▶ _Brief_
All of the data should be restated word for word, with the pictures omitted.

#### Input data

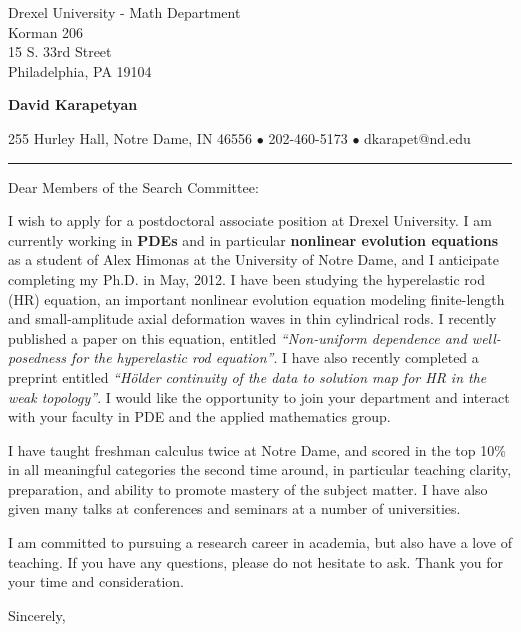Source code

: \documentclass[12pt]{letter}
\date{\vspace{0.5cm}\flushleft \today}
\begin{document}
\begin{letter}{Drexel University - Math Department \\
Korman 206 \\
15 S. 33rd Street \\
Philadelphia, PA 19104}
\begin{center}
{\bf {\Large David Karapetyan}}
\end{center}

\begin{center}
{255 Hurley Hall, Notre Dame, IN 46556  $\bullet$
202-460-5173 $\bullet$ dkarapet@nd.edu
}
\end{center}
\hrule

\opening{Dear Members of the Search Committee:\\}
%
%
I wish to apply for a postdoctoral associate position at
Drexel University. I am currently working in \textbf{PDEs} and in particular \textbf{nonlinear evolution equations} as a student of Alex Himonas at the
University of Notre Dame, and I anticipate completing my Ph.D.
in May, 2012. I have been studying the hyperelastic rod (HR) equation, an important nonlinear
evolution equation modeling finite-length and small-amplitude axial deformation
waves in thin cylindrical rods. I recently published a paper on this equation,
entitled {\it ``Non-uniform dependence and well-posedness for the hyperelastic
rod equation''}. I have also recently completed a preprint entitled {\it
  ``H\"older continuity of the data to solution map for HR in the weak
topology''}. I would like the opportunity to join your department and interact
with your faculty in PDE and the applied mathematics group. 

I have taught freshman calculus twice at Notre Dame, and scored in the top 10\%
in all meaningful categories the second time around, in particular teaching
clarity, preparation, and ability to promote mastery of the subject matter. I
have also given many talks at conferences and seminars at a number of
universities. 

I am committed to pursuing a research career in academia, but also have a love
of teaching. If you have any questions, please do not hesitate to ask. Thank you for your time and consideration. 

\closing{Sincerely,}


\end{letter}
\end{document}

########

▶ _Problem solution_
Source code

: \documentclass[12pt]{letter}
\date{\vspace{0.5cm}\flushleft \today}
\begin{document}
\begin{letter}{Drexel University - Math Department \\
Korman 206 \\
15 S. 33rd Street \\
Philadelphia, PA 19104}
\begin{center}
{\bf {\Large David Karapetyan}}
\end{center}

\begin{center}
{255 Hurley Hall, Notre Dame, IN 46556  $\bullet$
202-460-5173 $\bullet$ dkarapet@nd.edu
}
\end{center}
\hrule

\opening{Dear Members of the Search Committee:\\}
%
%
I wish to apply for a postdoctoral associate position at
Drexel University. I am currently working in \textbf{PDEs} and in particular \textbf{nonlinear evolution equations} as a student of Alex Himonas at the
University of Notre Dame, and I anticipate completing my Ph.D.
in May, 2012. I have been studying the hyperelastic rod (HR) equation, an important nonlinear
evolution equation modeling finite-length and small-amplitude axial deformation
waves in thin cylindrical rods. I recently published a paper on this equation,
entitled {\it ``Non-uniform dependence and well-posedness for the hyperelastic
rod equation''}. I have also recently completed a preprint entitled {\it
  ``H\"older continuity of the data to solution map for HR in the weak
topology''}. I would like the opportunity to join your department and interact
with your faculty in PDE and the applied mathematics group. 

I have taught freshman calculus twice at Notre Dame, and scored in the top 10\%
in all meaningful categories the second time around, in particular teaching
clarity, preparation, and ability to promote mastery of the subject matter. I
have also given many talks at conferences and seminars at a number of
universities. 

I am committed to pursuing a research career in academia, but also have a love
of teaching. If you have any questions, please do not hesitate to ask. Thank you for your time and consideration. 

\closing{Sincerely,}


\end{letter}
\end{document}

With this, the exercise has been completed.